Moscow. Pushkin Museum.
The Sibyl appearing to Augustus. Canvas, 173 x 215.
In the middle of the narrow street, the Emperor Augustus and the Tiburtine Sibyl point to a vision of the Madonna and Child in the clouds. The street is lined with magnificent buildings, several of which appear to be based on Serlio’s architectural drawings. The picture is recorded as a work of Paris Bordone in 1661 in the collection of Cardinal Mazzarin in Paris. It came into the Duke of Marlborough’s possession at the end of the seventeenth century, and was given by the Duke’s brother, Charles Churchill, to Robert Walpole. At Houghton Hall it was attributed to Giulio Romano.
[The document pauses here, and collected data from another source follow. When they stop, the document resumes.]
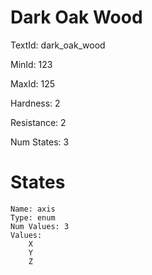 # Dark Oak Wood

TextId: dark_oak_wood

MinId: 123

MaxId: 125

Hardness: 2

Resistance: 2


Num States: 3

# States
```
Name: axis
Type: enum
Num Values: 3
Values:
    X
    Y
    Z
```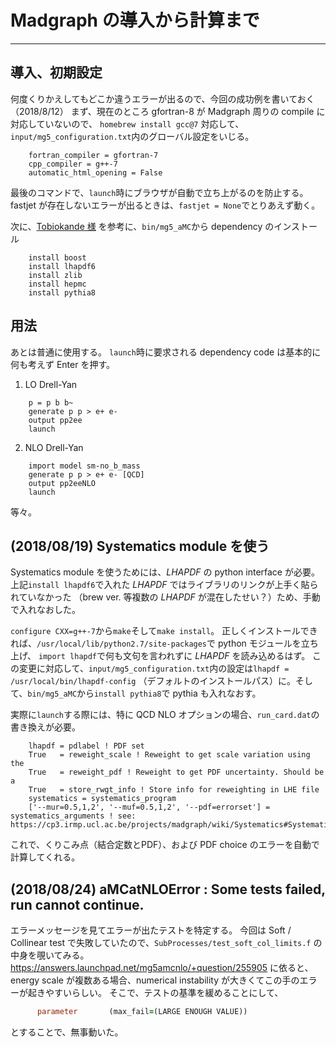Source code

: # Madgraph の導入から計算まで #

-------------------------------------------------------------------------------

## 導入、初期設定 ##

何度くりかえしてもどこか違うエラーが出るので、今回の成功例を書いておく（2018/8/12）
まず、現在のところ gfortran-8 が Madgraph 周りの compile に対応していないので、
`homebrew install gcc@7`
対応して、`input/mg5_configuration.txt`内のグローバル設定をいじる。

``` shell
	fortran_compiler = gfortran-7
	cpp_compiler = g++-7
	automatic_html_opening = False
```

最後のコマンドで、`launch`時にブラウザが自動で立ち上がるのを防止する。
fastjet が存在しないエラーが出るときは、`fastjet = None`でとりあえず動く。

次に、<a href="http://ktobi.blogspot.com/2018/03/high-sierra.html" target="_blank">Tobiokande 様</a>
を参考に、`bin/mg5_aMC`から dependency のインストール

``` shell
	install boost
	install lhapdf6
	install zlib
	install hepmc
	install pythia8
```

## 用法 ##

あとは普通に使用する。
`launch`時に要求される dependency code は基本的に何も考えず Enter を押す。

1. LO Drell-Yan

``` shell
	p = p b b~
	generate p p > e+ e-
	output pp2ee
	launch
```

2. NLO Drell-Yan

``` shell
	import model sm-no_b_mass
	generate p p > e+ e- [QCD]
	output pp2eeNLO
	launch
```

等々。

## (2018/08/19) Systematics module を使う ##

Systematics module を使うためには、*LHAPDF* の python interface が必要。
上記`install lhapdf6`で入れた *LHAPDF* ではライブラリのリンクが上手く貼られていなかった
（brew ver. 等複数の *LHAPDF* が混在したせい？）ため、手動で入れなおした。
<!--https://github.com/davidchall/homebrew-hep/issues/39 を参考に、-->
`configure CXX=g++-7`から`make`そして`make install`。
正しくインストールできれば、`/usr/local/lib/python2.7/site-packages`で python モジュールを立ち上げ、
`import lhapdf`で何も文句を言われずに *LHAPDF* を読み込めるはず。
この変更に対応して、`input/mg5_configuration.txt`内の設定は`lhapdf = /usr/local/bin/lhapdf-config`
（デフォルトのインストールパス）に。そして、`bin/mg5_aMC`から`install pythia8`で pythia も入れなおす。

実際に`launch`する際には、特に QCD NLO オプションの場合、`run_card.dat`の書き換えが必要。

``` shell
	lhapdf = pdlabel ! PDF set
	True   = reweight_scale ! Reweight to get scale variation using the 
	True   = reweight_pdf ! Reweight to get PDF uncertainty. Should be a
	True   = store_rwgt_info ! Store info for reweighting in LHE file
	systematics	= systematics_program 
	['--mur=0.5,1,2', '--muf=0.5,1,2', '--pdf=errorset'] = systematics_arguments ! see: https://cp3.irmp.ucl.ac.be/projects/madgraph/wiki/Systematics#Systematicspythonmodule
```

これで、くりこみ点（結合定数とPDF）、および PDF choice のエラーを自動で計算してくれる。

## (2018/08/24) aMCatNLOError : Some tests failed, run cannot continue. ##

エラーメッセージを見てエラーが出たテストを特定する。
今回は Soft / Collinear test で失敗していたので、`SubProcesses/test_soft_col_limits.f` の中身を覗いてみる。
https://answers.launchpad.net/mg5amcnlo/+question/255905
に依ると、energy scale が複数ある場合、numerical instability が大きくてこの手のエラーが起きやすいらしい。
そこで、テストの基準を緩めることにして、

``` fortran
      parameter       (max_fail=(LARGE ENOUGH VALUE))
```

とすることで、無事動いた。
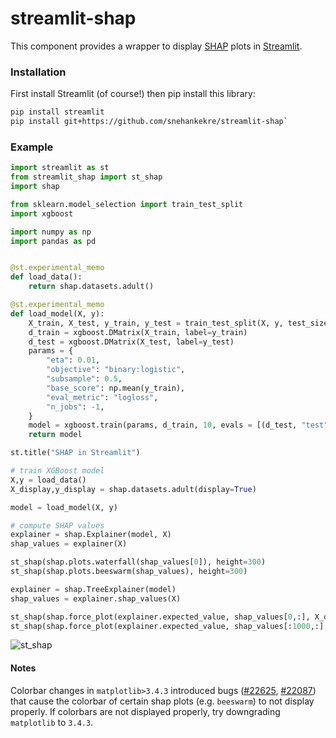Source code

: # streamlit-shap

This component provides a wrapper to display [SHAP](https://github.com/slundberg/shap) plots in [Streamlit](https://streamlit.io/).

### Installation

First install Streamlit (of course!) then pip install this library:

```bash
pip install streamlit
pip install git+https://github.com/snehankekre/streamlit-shap`
```

### Example

```python
import streamlit as st
from streamlit_shap import st_shap
import shap

from sklearn.model_selection import train_test_split
import xgboost

import numpy as np
import pandas as pd


@st.experimental_memo
def load_data():
    return shap.datasets.adult()

@st.experimental_memo
def load_model(X, y):
    X_train, X_test, y_train, y_test = train_test_split(X, y, test_size=0.2, random_state=7)
    d_train = xgboost.DMatrix(X_train, label=y_train)
    d_test = xgboost.DMatrix(X_test, label=y_test)
    params = {
        "eta": 0.01,
        "objective": "binary:logistic",
        "subsample": 0.5,
        "base_score": np.mean(y_train),
        "eval_metric": "logloss",
        "n_jobs": -1,
    }
    model = xgboost.train(params, d_train, 10, evals = [(d_test, "test")], verbose_eval=100, early_stopping_rounds=20)
    return model

st.title("SHAP in Streamlit")

# train XGBoost model
X,y = load_data()
X_display,y_display = shap.datasets.adult(display=True)

model = load_model(X, y)

# compute SHAP values
explainer = shap.Explainer(model, X)
shap_values = explainer(X)

st_shap(shap.plots.waterfall(shap_values[0]), height=300)
st_shap(shap.plots.beeswarm(shap_values), height=300)

explainer = shap.TreeExplainer(model)
shap_values = explainer.shap_values(X)

st_shap(shap.force_plot(explainer.expected_value, shap_values[0,:], X_display.iloc[0,:]), height=200, width=1000)
st_shap(shap.force_plot(explainer.expected_value, shap_values[:1000,:], X_display.iloc[:1000,:]), height=400, width=1000)

```

![st_shap](example.gif)


#### Notes

Colorbar changes in `matplotlib>3.4.3` introduced bugs ([#22625](https://github.com/matplotlib/matplotlib/issues/22625), [#22087](https://github.com/matplotlib/matplotlib/issues/22087)) that cause the colorbar of certain shap plots (e.g. `beeswarm`) to not display properly. If colorbars are not displayed properly, try downgrading `matplotlib` to `3.4.3`.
Sold with the Walpole collection to Catherine the Great in 1779. At the Hermitage it was attributed to Giulio Romano and then Baldassare Peruzzi. It had left the Hermitage by 1915, and in the 1950s entered the collection of Sergey Obraztsov of Moscow, where it was discovered by Tamara Fomichova, who ‘published’ it as a work of Paris Bordone in the March 1971 Burlington Magazine. Acquired by the Pushkin Museum in 1983. Fomichova dated it around 1535 on the grounds of stylistic similarities with the famous Fisherman’s Ring in the Venice Accademia. Among subsequent writers, Canova (1987) suggested that it was painted in Augsburg in 1539-40 and Béguin (1987) that it was painted in France around 1559. The picture may have influenced Antoine Caron, the French painter of the School of Fontainebleau, whose own version of Augustus and the Sibyl is in the Louvre.
Madonna and Child with St John the Baptist and St George. Canvas (transferred from panel), 90 x 120.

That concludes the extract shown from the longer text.